It had been pouring for nearly two hours now, and it didn’t look as if it was going to weaken or pass soon. Shivering lightly underneath a tree was Beryl, who had taken off their longcoat and tied it to four long sticks. The coat was now stretched out above them and deflecting the water dripping down the leaves of the tree. Lightning arched across the sky every now and again as a pointed reminder that this was not the safest place to be.
Another gust of wind nearly sent their coat flying out of the ground and Beryl had to surpress a shiver as they held the sticks to the ground. The cat grimaced and held on while the storm raged.
The storm slowly passed, leaving an unhappy feline behind. They sighed finally, after shaking off the water on them and then curled up and tried to get some sleep for the evening.
Their dreams had gotten worse as they approached the Black Forest. Tonight they dreamed of three large Doberman attacking not only cats, but rabbits, cows, and even horses. They also dreamed of clocks ticking and armed soldiers attempting to arrest them again. But the worst was watching Canergak standing over and collaring a black cat with wild, unblinking, blue eyes.
They hadn’t all been bad dreams though. There had been times they had seen Heliotrope playing with a tiny equine child, and others where Bookworm returned home healthy, but Beryl was almost happy to be awoken in the morning by the sound of a distant shotgun.
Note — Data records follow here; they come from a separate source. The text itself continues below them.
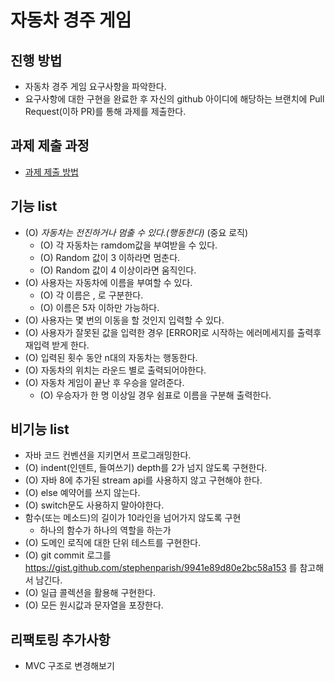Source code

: # 자동차 경주 게임
## 진행 방법
* 자동차 경주 게임 요구사항을 파악한다.
* 요구사항에 대한 구현을 완료한 후 자신의 github 아이디에 해당하는 브랜치에 Pull Request(이하 PR)를 통해 과제를 제출한다.

## 과제 제출 과정
* [과제 제출 방법](https://github.com/next-step/nextstep-docs/tree/master/precourse)

## 기능 list
* (O) *자동차는 전진하거나 멈출 수 있다.(행동한다)* (중요 로직)
  * (O) 각 자동차는 ramdom값을 부여받을 수 있다.
  * (O) Random 값이 3 이하라면 멈춘다.
  * (O) Random 값이 4 이상이라면 움직인다.
* (O) 사용자는 자동차에 이름을 부여할 수 있다.
  * (O) 각 이름은 , 로 구분한다.
  * (O) 이름은 5자 이하만 가능하다.
* (O) 사용자는 몇 번의 이동을 할 것인지 입력할 수 있다.
* (O) 사용자가 잘못된 값을 입력한 경우 [ERROR]로 시작하는 에러메세지를 출력후 재입력 받게 한다.
* (O) 입력된 횟수 동안 n대의 자동차는 행동한다.
* (O) 자동차의 위치는 라운드 별로 출력되어야한다.
* (O) 자동차 게임이 끝난 후 우승을 알려준다.
  * (O) 우승자가 한 명 이상일 경우 쉼표로 이름을 구분해 출력한다.


## 비기능 list
* 자바 코드 컨벤션을 지키면서 프로그래밍한다.
* (O) indent(인덴트, 들여쓰기) depth를 2가 넘지 않도록 구현한다.
* (O) 자바 8에 추가된 stream api를 사용하지 않고 구현해야 한다.
* (O) else 예약어를 쓰지 않는다.
* (O) switch문도 사용하지 말아야한다.
* 함수(또는 메소드)의 길이가 10라인을 넘어가지 않도록 구현
  * 하나의 함수가 하나의 역할을 하는가
* (O) 도메인 로직에 대한 단위 테스트를 구현한다.
* (O) git commit 로그를 https://gist.github.com/stephenparish/9941e89d80e2bc58a153 를 참고해서 남긴다.
* (O) 일급 콜렉션을 활용해 구현한다.
* (O) 모든 원시값과 문자열을 포장한다.

## 리팩토링 추가사항
* MVC 구조로 변경해보기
They sat up looking around, cold from the breeze and hungry from the lack of steady meals, and then started to take down their wet coat to dress themselves. They ignored the slugs and other crawling bugs that had made it their home and made their way over a few ridges until they came upon a tall, hefty, bovine Moreau.
They were a brown and white spotted cow and their horns were sticking out of their plain hat and out of they had a long piece of straw sticking out of their teeth. The rest of their clothes were just as plain, but their shotgun resting on their shoulder looked well made. They took one look at Beryl and then lowered the shotgun and got it ready, but they didn’t point it at the cat yet. They called out something in German.
Beryl raised their paws to show they were unarmed and then said, “I don’t speak German.”
The cow kept their gun ready as they looked the tiny cat up and down again. The bovine weighed roughly half a ton themselves in muscle and Beryl was a small cat covered in a wet coat. The cow put the gun back on their shoulder and tried another language, “Parlez-vous Francais?”
“No,” Beryl said, inwardly cursing the times they’d ignored Maddox’s attempts to teach them, and then tried to see if perhaps the cow knew how to speak cat. Tepic and Gilhooly had both spoken a form of rodentia, and perhaps this cow knew a tongue or two themselves.
As Beryl yowled a greeting the cow just tilted their head at them confused, and then shook their head sadly muttering in their own language. All Beryl really caught was Verrückte Katze…they’d heard that one a lot from Nika.
Finally the farmer seemed to see that they wouldn’t be getting anywhere this way and gestured for the cat to follow. Saying something along the lines, “Tochter spricht Englisch.”
They hoped that meant what they thought it did and allowed the cow to lead them towards their home.